What you are asked to do: Examine each line of the data, and copy the ones containing "práctica".

Dataset excerpts:
- Opening Delimiter -

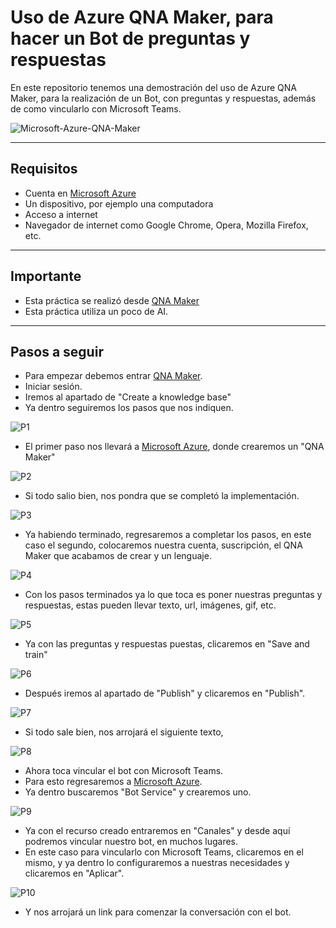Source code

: # Uso de Azure QNA Maker, para hacer un Bot de preguntas y respuestas
En este repositorio tenemos una demostración del uso de Azure QNA Maker, para la realización de un Bot, con preguntas y respuestas, además de como vincularlo con Microsoft Teams.

![Microsoft-Azure-QNA-Maker](https://www.outsystems.com/Forge_CW/_image.aspx/Q8LvY--6WakOw9afDCuuGRBa_3dHaSU8KKR8zuRtAOY=/azure-qna-maker-connector-2022-06-10%2008-03-50)

---

## Requisitos
- Cuenta en [Microsoft Azure](https://portal.azure.com)
- Un dispositivo, por ejemplo una computadora
- Acceso a internet
- Navegador de internet como Google Chrome, Opera, Mozilla Firefox, etc.

---

## Importante
- Esta práctica se realizó desde [QNA Maker](https://www.qnamaker.ai/)
- Esta práctica utiliza un poco de AI.

---

## Pasos a seguir
- Para empezar debemos entrar [QNA Maker](https://www.qnamaker.ai/).
- Iniciar sesión.
- Iremos al apartado de "Create a knowledge base"
- Ya dentro seguiremos los pasos que nos indiquen.

![P1](https://github.com/DagonNR/QNA-Maker/blob/main/images/P1.PNG)

- El primer paso nos llevará a [Microsoft Azure](https://portal.azure.com), donde crearemos un "QNA Maker"

![P2](https://github.com/DagonNR/QNA-Maker/blob/main/images/P2.PNG)

- Si todo salio bien, nos pondra que se completó la implementación.

![P3](https://github.com/DagonNR/QNA-Maker/blob/main/images/P3.PNG)

- Ya habiendo terminado, regresaremos a completar los pasos, en este caso el segundo, colocaremos nuestra cuenta, suscripción, el QNA Maker que acabamos de crear y un lenguaje.

![P4](https://github.com/DagonNR/QNA-Maker/blob/main/images/P4.PNG)

- Con los pasos terminados ya lo que toca es poner nuestras preguntas y respuestas, estas pueden llevar texto, url, imágenes, gif, etc.

![P5](https://github.com/DagonNR/QNA-Maker/blob/main/images/P5.PNG)

- Ya con las preguntas y respuestas puestas, clicaremos en "Save and train"

![P6](https://github.com/DagonNR/QNA-Maker/blob/main/images/P6.PNG)

- Después iremos al apartado de "Publish" y clicaremos en "Publish".

![P7](https://github.com/DagonNR/QNA-Maker/blob/main/images/P7.PNG)

- Si todo sale bien, nos arrojará el siguiente texto,

![P8](https://github.com/DagonNR/QNA-Maker/blob/main/images/P8.PNG)

- Ahora toca vincular el bot con Microsoft Teams.
- Para esto regresaremos a [Microsoft Azure](https://portal.azure.com).
- Ya dentro buscaremos "Bot Service" y crearemos uno.

![P9](https://github.com/DagonNR/QNA-Maker/blob/main/images/P9.PNG)

- Ya con el recurso creado entraremos en "Canales" y desde aquí podremos vincular nuestro bot, en muchos lugares.
- En este caso para vincularlo con Microsoft Teams, clicaremos en el mismo, y ya dentro lo configuraremos a nuestras necesidades y clicaremos en "Aplicar".

![P10](https://github.com/DagonNR/QNA-Maker/blob/main/images/P10.PNG)

- Y nos arrojará un link para comenzar la conversación con el bot.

- Closing Delimiter -

Exercise response:
- Esta práctica se realizó desde [QNA Maker](https://www.qnamaker.ai/)
- Esta práctica utiliza un poco de AI.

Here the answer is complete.